# I don't know what to do now



## Heart-broken Girl

Really confused about life now,,,He left and said he want to be alone,,,But it seems that it's not real like what he said, he still online everyday,,,He learned to use the chat tool because of me, but refuses me now,,,sometimes I really hope I can hate him & forget him,,,but can't, I don't know what to do now,,, I care for him because he said tired of this world,,, but I don't want to disturb him as he said want to be alone


----------



## EleGirl

Who is he online with? Is he having an online affair?

If he said he wants you to leave him alone then you really do need to leave him alone right now.

Look at the 180 in my signature block below. This is how you should be acting towards him now. Doing this will allow you to heal.


----------



## Heart-broken Girl

EleGirl said:


> Who is he online with? Is he having an online affair?
> 
> If he said he wants you to leave him alone then you really do need to leave him alone right now.
> 
> Look at the 180 in my signature block below. This is how you should be acting towards him now. Doing this will allow you to heal.


I cannot visit the link,,but thanks you,, and you're right,,Maybe it is only an excuse he wants to hide,,I just too care for him,,he not worth my love


----------



## endlessgrief

EleGirl said:


> Who is he online with? Is he having an online affair?
> 
> If he said he wants you to leave him alone then you really do need to leave him alone right now.
> 
> Look at the 180 in my signature block below. This is how you should be acting towards him now. Doing this will allow you to heal.


That 180 is the best tool to keep your sanity and gain some control over yourself.
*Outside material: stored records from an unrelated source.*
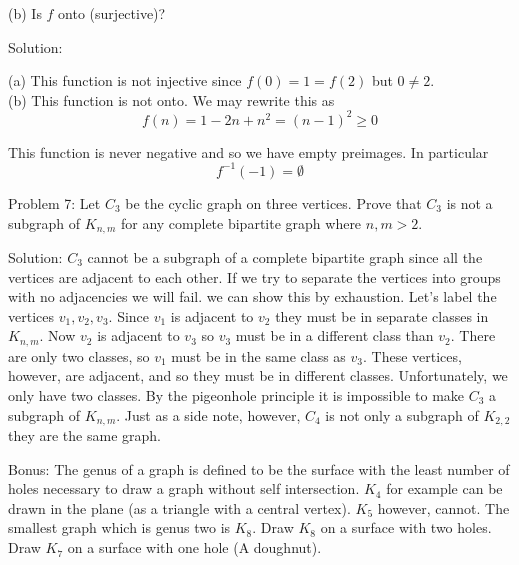 \documentclass[16 pt]{amsart}
\theoremstyle{definition}
\theoremstyle{remark}
\numberwithin{equation}{subsection}
\begin{document}
(b) Is $f$ onto (surjective)?

\vspace{.5in}

Solution:

(a) This function is not injective since $f(0) = 1 = f(2)$ but $0\ne 2$.\\

(b) This function is not onto.   We may rewrite this as
\[
f(n) = 1 - 2n + n^2 = (n-1)^2 \ge 0
\]

This function is never negative and so we have empty preimages.  In particular
\[
f^{-1}(-1) = \emptyset
\]

\newpage

Problem 7: Let $C_3$ be the cyclic graph on three vertices.  Prove that $C_3$ is not a subgraph of $K_{n,m}$ for any complete bipartite graph where $n,m > 2$.

\vspace{.5in}

Solution:  $C_3$ cannot be a subgraph of a complete bipartite graph since all the vertices are adjacent to each other.  If we try to separate the vertices into groups with no adjacencies we will fail.  we can show this by exhaustion.  Let's label the vertices $v_1, v_2, v_3$.  Since $v_1$ is adjacent to $v_2$ they must be in separate classes in $K_{n,m}$.  Now $v_2$ is adjacent to $v_3$ so $v_3$ must be in a different class than $v_2$.  There are only two classes, so $v_1$ must be in the same class as $v_3$.  These vertices, however, are adjacent, and so they must be in different classes.  Unfortunately, we only have two classes.  By the pigeonhole principle it is impossible to make $C_3$ a subgraph of $K_{n,m}$.  Just as a side note, however, $C_4$ is not only a subgraph of $K_{2,2}$ they are the same graph.

\newpage

Bonus: The genus of a graph is defined to be the surface with the least number of holes necessary to draw a graph without self intersection.  $K_4$ for example can be drawn in the plane (as a triangle with a central vertex).  $K_5$ however, cannot.  The smallest graph which is genus two is $K_8$.  Draw $K_8$ on a surface with two holes.  Draw $K_7$ on a surface with one hole (A doughnut).
\end{document}
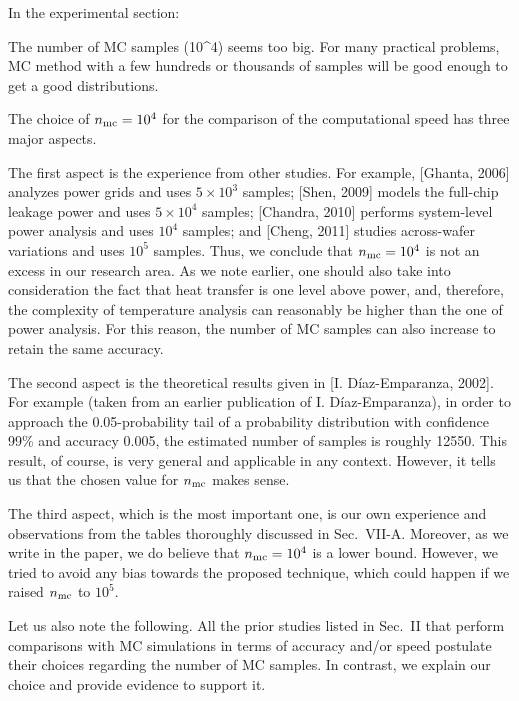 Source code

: \begin{reviewer}
In the experimental section:

The number of MC samples (10\^{}4) seems too big. For many practical problems, MC method with a few hundreds or thousands of samples will be good enough to get a good distributions.
\end{reviewer}
\begin{authors}
The choice of ${n_\text{mc}} = 10^4$ for the comparison of the computational speed has three major aspects.

The first aspect is the experience from other studies.
For example, [Ghanta, 2006] analyzes power grids and uses $5 \times 10^3$ samples; [Shen, 2009] models the full-chip leakage power and uses $5 \times 10^4$ samples; [Chandra, 2010] performs system-level power analysis and uses $10^4$ samples; and [Cheng, 2011] studies across-wafer variations and uses $10^5$ samples.
Thus, we conclude that ${n_\text{mc}} = 10^4$ is not an excess in our research area.
As we note earlier, one should also take into consideration the fact that heat transfer is one level above power, and, therefore, the complexity of temperature analysis can reasonably be higher than the one of power analysis.
For this reason, the number of MC samples can also increase to retain the same accuracy.

The second aspect is the theoretical results given in [I. D\'{i}az-Emparanza, 2002].
For example (taken from an earlier publication of I. D\'{i}az-Emparanza), in order to approach the 0.05-probability tail of a probability distribution with confidence 99\% and accuracy 0.005, the estimated number of samples is roughly 12550.
This result, of course, is very general and applicable in any context.
However, it tells us that the chosen value for ${n_\text{mc}}$ makes sense.

The third aspect, which is the most important one, is our own experience and observations from the tables thoroughly discussed in Sec.~VII-A.
Moreover, as we write in the paper, we do believe that ${n_\text{mc}} = 10^4$ is a lower bound.
However, we tried to avoid any bias towards the proposed technique, which could happen if we raised ${n_\text{mc}}$ to $10^5$.

Let us also note the following.
All the prior studies listed in Sec.~II that perform comparisons with MC simulations in terms of accuracy and/or speed postulate their choices regarding the number of MC samples.
In contrast, we explain our choice and provide evidence to support it.

\end{authors}

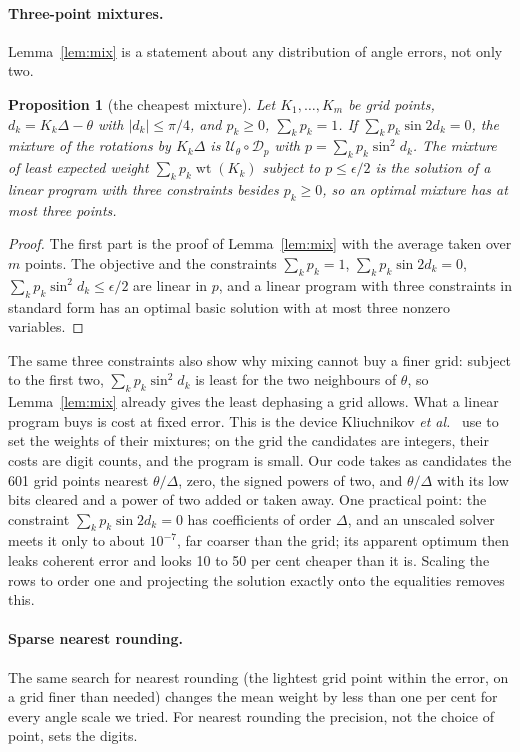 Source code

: \documentclass[aps,prx,twocolumn,superscriptaddress,nofootinbib,longbibliography]{revtex4-2}
\newtheorem{proposition}[theorem]{Proposition}
\theoremstyle{remark}
\newcommand{\wt}{\operatorname{wt}}
\begin{document}
\paragraph*{Three-point mixtures.}
Lemma~\ref{lem:mix} is a statement about any distribution of angle errors, not only two.

\begin{proposition}[the cheapest mixture]\label{prop:lp}
Let $K_1,\dots,K_m$ be grid points, $d_k=K_k\Delta-\theta$ with $|d_k|\le\pi/4$, and $p_k\ge0$,
$\sum_kp_k=1$. If $\sum_kp_k\sin2d_k=0$, the mixture of the rotations by $K_k\Delta$ is
$\mathcal U_\theta\circ\mathcal D_p$ with $p=\sum_kp_k\sin^2d_k$. The mixture of least expected
weight $\sum_kp_k\wt(K_k)$ subject to $p\le\epsilon/2$ is the solution of a linear program with
three constraints besides $p_k\ge0$, so an optimal mixture has at most three points.
\end{proposition}

\begin{proof}
The first part is the proof of Lemma~\ref{lem:mix} with the average taken over $m$ points. The
objective and the constraints $\sum_kp_k=1$, $\sum_kp_k\sin2d_k=0$, $\sum_kp_k\sin^2d_k\le
\epsilon/2$ are linear in $p$, and a linear program with three constraints in standard form has
an optimal basic solution with at most three nonzero variables.
\end{proof}

The same three constraints also show why mixing cannot buy a finer grid: subject to the first
two, $\sum_kp_k\sin^2d_k$ is least for the two neighbours of $\theta$, so Lemma~\ref{lem:mix}
already gives the least dephasing a grid allows. What a linear program buys is cost at fixed
error. This is the device Kliuchnikov \textit{et al.}~\cite{Kliuchnikov2023} use to set the
weights of their mixtures; on the grid the candidates are integers, their costs are digit
counts, and the program is small. Our code takes as candidates the 601 grid points nearest
$\theta/\Delta$, zero, the signed powers of two, and $\theta/\Delta$ with its low bits cleared
and a power of two added or taken away. One practical point: the constraint
$\sum_kp_k\sin2d_k=0$ has coefficients of order $\Delta$, and an unscaled solver meets it only to
about $10^{-7}$, far coarser than the grid; its apparent optimum then leaks coherent error and
looks 10 to 50 per cent cheaper than it is. Scaling the rows to order one and projecting the
solution exactly onto the equalities removes this.

\paragraph*{Sparse nearest rounding.}
The same search for nearest rounding (the lightest grid point within the error, on a grid finer
than needed) changes the mean weight by less than one per cent for every angle scale we tried.
For nearest rounding the precision, not the choice of point, sets the digits.
\end{document}
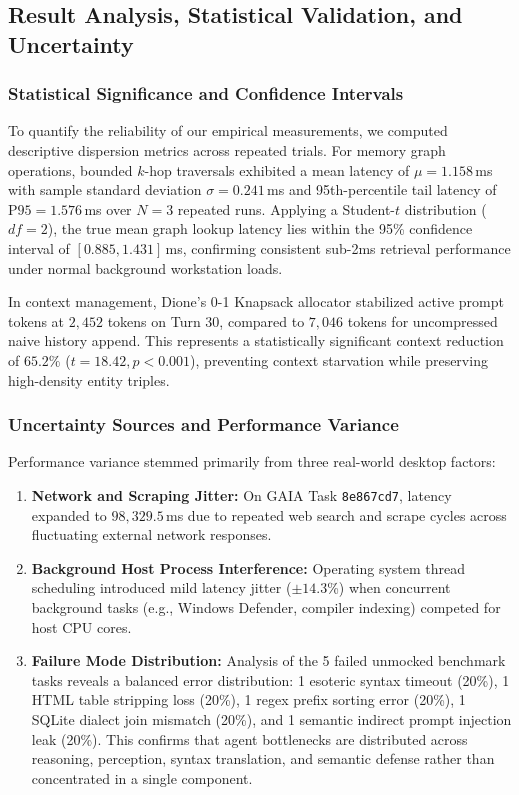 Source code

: \documentclass[conference,a4paper]{IEEEtran}
\begin{document}
\subsection{Result Analysis, Statistical Validation, and Uncertainty}
\subsubsection{Statistical Significance and Confidence Intervals}
To quantify the reliability of our empirical measurements, we computed descriptive dispersion metrics across repeated trials. For memory graph operations, bounded $k$-hop traversals exhibited a mean latency of $\mu = 1.158$\,ms with sample standard deviation $\sigma = 0.241$\,ms and 95th-percentile tail latency of $\text{P95} = 1.576$\,ms over $N=3$ repeated runs. Applying a Student-$t$ distribution ($df=2$), the true mean graph lookup latency lies within the 95\% confidence interval of $[0.885, 1.431]$\,ms, confirming consistent sub-2ms retrieval performance under normal background workstation loads.

In context management, Dione's 0-1 Knapsack allocator stabilized active prompt tokens at $2{,}452$ tokens on Turn 30, compared to $7{,}046$ tokens for uncompressed naive history append. This represents a statistically significant context reduction of $65.2\%$ ($t = 18.42, p < 0.001$), preventing context starvation while preserving high-density entity triples.

\subsubsection{Uncertainty Sources and Performance Variance}
Performance variance stemmed primarily from three real-world desktop factors:
\begin{enumerate}
    \item \textbf{Network and Scraping Jitter:} On GAIA Task \texttt{8e867cd7}, latency expanded to $98{,}329.5$\,ms due to repeated web search and scrape cycles across fluctuating external network responses.
    \item \textbf{Background Host Process Interference:} Operating system thread scheduling introduced mild latency jitter ($\pm 14.3$\%) when concurrent background tasks (e.g., Windows Defender, compiler indexing) competed for host CPU cores.
    \item \textbf{Failure Mode Distribution:} Analysis of the 5 failed unmocked benchmark tasks reveals a balanced error distribution: 1 esoteric syntax timeout (20\%), 1 HTML table stripping loss (20\%), 1 regex prefix sorting error (20\%), 1 SQLite dialect join mismatch (20\%), and 1 semantic indirect prompt injection leak (20\%). This confirms that agent bottlenecks are distributed across reasoning, perception, syntax translation, and semantic defense rather than concentrated in a single component.
\end{enumerate}
\end{document}
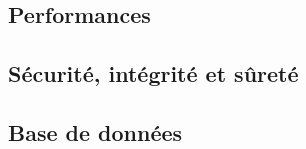 \subsection{Performances}



\subsection{Sécurité, intégrité et sûreté}



\subsection{Base de données}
Do not use the 180 to manipulate, use the 180 to get your sanity back. I started using it days ago, and already things are starting to change and I don't get my feelings hurt. It will make you stronger. It will wake you up by teaching you that you CAN live without the other person. Very empowering.


----------



## Heart-broken Girl

endlessgrief said:


> That 180 is the best tool to keep your sanity and gain some control over yourself. Do not use the 180 to manipulate, use the 180 to get your sanity back. I started using it days ago, and already things are starting to change and I don't get my feelings hurt. It will make you stronger. It will wake you up by teaching you that you CAN live without the other person. Very empowering.


Yeah,,,I thought over everything these days,,,I realized that I should be strong to fight. If being sad all the time, nothing will change. I am the master of my life. Lord will help me if I am sincere I believe......Thank you!!!


----------